Tom Stacey

Expel foreign crooks? No, we’re far too nice

Tom Stacey, a prison visitor for 30 years, says that jails devote scandalous resources to ‘diversity’. No wonder the Home Office has so little time to manage deportations

issue 06 May 2006

Tom Stacey, a prison visitor for 30 years, says that jails devote scandalous resources to ‘diversity’. No wonder the Home Office has so little time to manage deportations

Political defenders of Charles Clarke insist it’s unreasonable to expect ministers to be acquainted with ‘every nook and cranny’ of the department they are responsible for, especially one as cumbrous as his. It’s hardly his fault, they say, that 1,023 foreign prisoners were freed without being considered for deportation.
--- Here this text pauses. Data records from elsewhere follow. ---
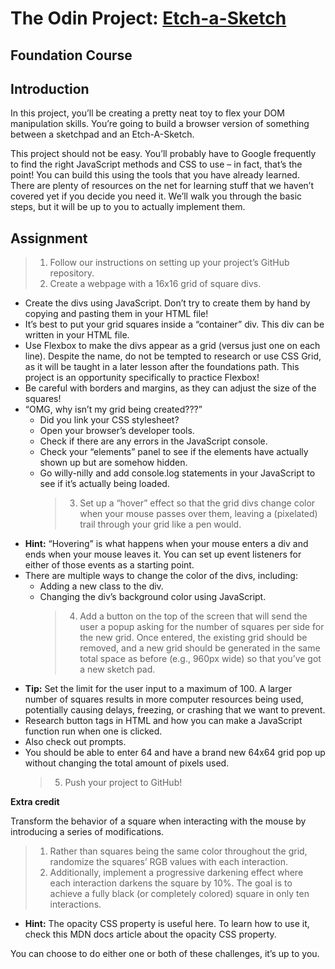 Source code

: # The Odin Project: [Etch-a-Sketch](https://www.theodinproject.com/lessons/foundations-etch-a-sketch)

## Foundation Course

## Introduction

In this project, you’ll be creating a pretty neat toy to flex your DOM manipulation skills. You’re going to build a browser version of something between a sketchpad and an Etch-A-Sketch.

This project should not be easy. You’ll probably have to Google frequently to find the right JavaScript methods and CSS to use – in fact, that’s the point! You can build this using the tools that you have already learned. There are plenty of resources on the net for learning stuff that we haven’t covered yet if you decide you need it. We’ll walk you through the basic steps, but it will be up to you to actually implement them.

## Assignment

> 1.  Follow our instructions on setting up your project’s GitHub repository.
> 2.  Create a webpage with a 16x16 grid of square divs.

- Create the divs using JavaScript. Don’t try to create them by hand by copying and pasting them in your HTML file!
- It’s best to put your grid squares inside a “container” div. This div can be written in your HTML file.
- Use Flexbox to make the divs appear as a grid (versus just one on each line). Despite the name, do not be tempted to research or use CSS Grid, as it will be taught in a later lesson after the foundations path. This project is an opportunity specifically to practice Flexbox!
- Be careful with borders and margins, as they can adjust the size of the squares!
- “OMG, why isn’t my grid being created???”
  - Did you link your CSS stylesheet?
  - Open your browser’s developer tools.
  - Check if there are any errors in the JavaScript console.
  - Check your “elements” panel to see if the elements have actually shown up but are somehow hidden.
  - Go willy-nilly and add console.log statements in your JavaScript to see if it’s actually being loaded.
    > 3.  Set up a “hover” effect so that the grid divs change color when your mouse passes over them, leaving a (pixelated) trail through your grid like a pen would.
- **Hint:** “Hovering” is what happens when your mouse enters a div and ends when your mouse leaves it. You can set up event listeners for either of those events as a starting point.
- There are multiple ways to change the color of the divs, including:
  - Adding a new class to the div.
  - Changing the div’s background color using JavaScript.
    > 4.  Add a button on the top of the screen that will send the user a popup asking for the number of squares per side for the new grid. Once entered, the existing grid should be removed, and a new grid should be generated in the same total space as before (e.g., 960px wide) so that you’ve got a new sketch pad.
- **Tip:** Set the limit for the user input to a maximum of 100. A larger number of squares results in more computer resources being used, potentially causing delays, freezing, or crashing that we want to prevent.
- Research button tags in HTML and how you can make a JavaScript function run when one is clicked.
- Also check out prompts.
- You should be able to enter 64 and have a brand new 64x64 grid pop up without changing the total amount of pixels used.
  > 5.  Push your project to GitHub!

**Extra credit**

Transform the behavior of a square when interacting with the mouse by introducing a series of modifications.

> 1.  Rather than squares being the same color throughout the grid, randomize the squares’ RGB values with each interaction.
> 2.  Additionally, implement a progressive darkening effect where each interaction darkens the square by 10%. The goal is to achieve a fully black (or completely colored) square in only ten interactions.

- **Hint:** The opacity CSS property is useful here. To learn how to use it, check this MDN docs article about the opacity CSS property.

You can choose to do either one or both of these challenges, it’s up to you.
And true enough that the Home Secretary cannot be familiar with everything that’s going on. He’s only human. One aspect of the Prison Service that he may not be familiar with is the earnest, not to say saintly, work done by governors and warders to ensure that foreign criminals leave prison feeling thoroughly at home there, not despite their foreignness but because of it.

Forget deportation. The large London penitentiary where I have been a prison visitor for three decades has established, at New Labour’s behest, an elite team of warders and probation officers who, in their own words as displayed on notices all over the prison, are ‘passionate about Diversity and Equality’.